Pituitary-Adrenal Axis Activity in Treated Congenital Adrenal Hyperplasia: Static and Dynamic Studies*

Abstract
The pituitary-adrenal axis activity was evaluated in 43 patients, treated for congenital adrenal hyperplasia (CAH) due to 21-hydroxylase deficiency, by measuring plasma ACTH, 17-hydroxyprogesterone (17- OHP), testosterone, and aldosterone. Dynamic studies were performed by injecting 250 μg synthetic ACTH im and collecting blood samples 1 h later for steroid analysis. Twelve to fourteen hours after the last hydrocortisone dose given the evening before, plasma ACTH fluctuated widely from < 10–475 pg/ml, 17-OHP exceeded normal values and varied from 1–275 ng/ml, while testosterone ranged from 3–151 ng/100 ml. The correlations between ACTH and 17-OHP (n = 61, r = 0.665, P < 0.001) and between 17-OHP and testosterone (n = 43, r = 0.761, P < 0.001) were good, while that between 17-OHP and aldosterone (n = 64, r = 0.512, P < 0.001) was rather poor. One hour after ACTH injection, the mean level of 17-OHP was significantly increased as compared to the mean basal level [96.8 ng/ml ± 10.6 (SE) as compared to 67.0 ng/ml ± 8.1 (SE)]. However, only 12 out of the 48 tests showed a positive response equal to or greater than 100%, and the majority of these responses (10 out of 12) occurred when basal levels of 17-OHP were between 10–70 ng/ml. This suggests that when basal levels fall outside these values, the pituitary-adrenal axis is either too inhibited or too stimulated to react to exogenous ACTH. Of the 48 tests where 17-OHP was measured, 23 had basal level values within these limits, the mean being 40.3 ng/ml.
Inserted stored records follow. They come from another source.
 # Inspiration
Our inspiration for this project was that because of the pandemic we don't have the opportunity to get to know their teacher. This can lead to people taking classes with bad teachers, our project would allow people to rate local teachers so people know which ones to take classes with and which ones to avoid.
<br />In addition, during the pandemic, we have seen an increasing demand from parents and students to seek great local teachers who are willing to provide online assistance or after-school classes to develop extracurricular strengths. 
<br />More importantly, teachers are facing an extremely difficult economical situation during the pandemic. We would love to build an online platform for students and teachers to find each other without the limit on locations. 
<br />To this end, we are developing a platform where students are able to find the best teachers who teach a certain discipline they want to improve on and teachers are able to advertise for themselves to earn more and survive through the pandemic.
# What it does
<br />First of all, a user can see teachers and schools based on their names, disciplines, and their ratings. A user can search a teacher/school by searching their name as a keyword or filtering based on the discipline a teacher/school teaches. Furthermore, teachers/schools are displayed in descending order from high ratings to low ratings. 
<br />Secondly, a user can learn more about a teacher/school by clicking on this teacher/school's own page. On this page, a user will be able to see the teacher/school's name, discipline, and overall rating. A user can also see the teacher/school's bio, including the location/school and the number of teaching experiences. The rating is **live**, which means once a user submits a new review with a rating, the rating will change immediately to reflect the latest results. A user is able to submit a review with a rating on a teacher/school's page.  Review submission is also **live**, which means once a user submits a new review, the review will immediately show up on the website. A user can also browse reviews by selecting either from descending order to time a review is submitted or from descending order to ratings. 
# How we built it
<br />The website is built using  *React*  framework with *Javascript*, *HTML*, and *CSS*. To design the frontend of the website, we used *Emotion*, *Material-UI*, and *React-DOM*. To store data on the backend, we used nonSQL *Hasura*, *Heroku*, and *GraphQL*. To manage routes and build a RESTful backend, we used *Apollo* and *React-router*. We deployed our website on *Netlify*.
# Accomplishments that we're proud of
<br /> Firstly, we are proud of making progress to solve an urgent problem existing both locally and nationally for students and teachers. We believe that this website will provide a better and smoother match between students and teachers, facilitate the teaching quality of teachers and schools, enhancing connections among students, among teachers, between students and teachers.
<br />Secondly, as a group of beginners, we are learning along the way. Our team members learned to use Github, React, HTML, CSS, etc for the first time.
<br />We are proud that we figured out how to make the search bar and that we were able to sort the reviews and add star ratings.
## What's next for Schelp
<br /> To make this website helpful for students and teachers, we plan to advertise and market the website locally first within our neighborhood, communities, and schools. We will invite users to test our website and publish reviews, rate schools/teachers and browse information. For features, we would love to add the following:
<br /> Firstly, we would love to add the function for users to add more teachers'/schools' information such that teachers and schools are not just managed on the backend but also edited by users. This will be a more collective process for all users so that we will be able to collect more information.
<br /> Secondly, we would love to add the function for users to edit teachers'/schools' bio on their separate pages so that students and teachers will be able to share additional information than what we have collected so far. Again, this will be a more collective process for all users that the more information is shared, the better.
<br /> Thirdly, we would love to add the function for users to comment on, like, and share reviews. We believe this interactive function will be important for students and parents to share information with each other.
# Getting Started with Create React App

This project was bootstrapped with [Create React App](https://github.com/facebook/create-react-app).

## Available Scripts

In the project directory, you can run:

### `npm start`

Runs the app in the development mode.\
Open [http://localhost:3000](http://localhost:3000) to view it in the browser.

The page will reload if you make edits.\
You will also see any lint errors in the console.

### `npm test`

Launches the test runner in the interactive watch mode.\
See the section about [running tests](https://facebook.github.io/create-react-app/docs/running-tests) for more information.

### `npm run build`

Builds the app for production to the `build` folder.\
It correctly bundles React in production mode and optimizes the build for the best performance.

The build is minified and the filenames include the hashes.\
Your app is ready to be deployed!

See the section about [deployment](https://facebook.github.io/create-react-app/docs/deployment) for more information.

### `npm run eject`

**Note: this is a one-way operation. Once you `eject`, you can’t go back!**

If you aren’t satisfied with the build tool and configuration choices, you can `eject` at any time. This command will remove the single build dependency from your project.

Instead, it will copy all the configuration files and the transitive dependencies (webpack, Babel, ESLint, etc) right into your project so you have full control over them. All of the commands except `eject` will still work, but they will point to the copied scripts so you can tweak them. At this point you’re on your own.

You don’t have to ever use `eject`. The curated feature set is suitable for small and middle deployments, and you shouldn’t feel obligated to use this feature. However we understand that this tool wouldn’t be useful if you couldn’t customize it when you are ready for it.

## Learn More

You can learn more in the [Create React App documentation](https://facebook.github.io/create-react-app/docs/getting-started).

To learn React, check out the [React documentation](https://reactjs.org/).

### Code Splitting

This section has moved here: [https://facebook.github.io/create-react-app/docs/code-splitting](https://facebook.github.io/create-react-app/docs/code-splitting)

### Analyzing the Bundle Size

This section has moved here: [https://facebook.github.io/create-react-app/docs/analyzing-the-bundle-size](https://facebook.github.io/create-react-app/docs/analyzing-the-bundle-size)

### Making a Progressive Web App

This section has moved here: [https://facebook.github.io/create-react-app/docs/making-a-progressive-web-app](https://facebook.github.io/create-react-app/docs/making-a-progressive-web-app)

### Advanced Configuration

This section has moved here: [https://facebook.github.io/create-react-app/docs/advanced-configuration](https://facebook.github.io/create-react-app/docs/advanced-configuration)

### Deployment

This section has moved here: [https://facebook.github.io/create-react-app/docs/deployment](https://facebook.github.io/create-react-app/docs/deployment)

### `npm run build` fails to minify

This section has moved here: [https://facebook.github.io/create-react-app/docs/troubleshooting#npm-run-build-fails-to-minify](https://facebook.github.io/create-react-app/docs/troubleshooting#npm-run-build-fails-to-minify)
The corresponding mean ACTH level was 99 pg/ml with a wide range (1–230 pg/ml). On the other hand, in prepubertal children who exhibited 17-OHP concentrations between 10–70 ng/ml, testosterone varied from 3–30 ng/100 ml, with a mean of 16.0 ng/100 ml ± 1.9 (SE) which is not different from the mean level found in normal children [14.0 ng/100 ml ± 1.3 (SE)]. Thus, under the influence of endogenous ACTH which is moderately increased, 17-OHP concentrations far exceed normal values, whereas plasma testosterone seems to be unaffected.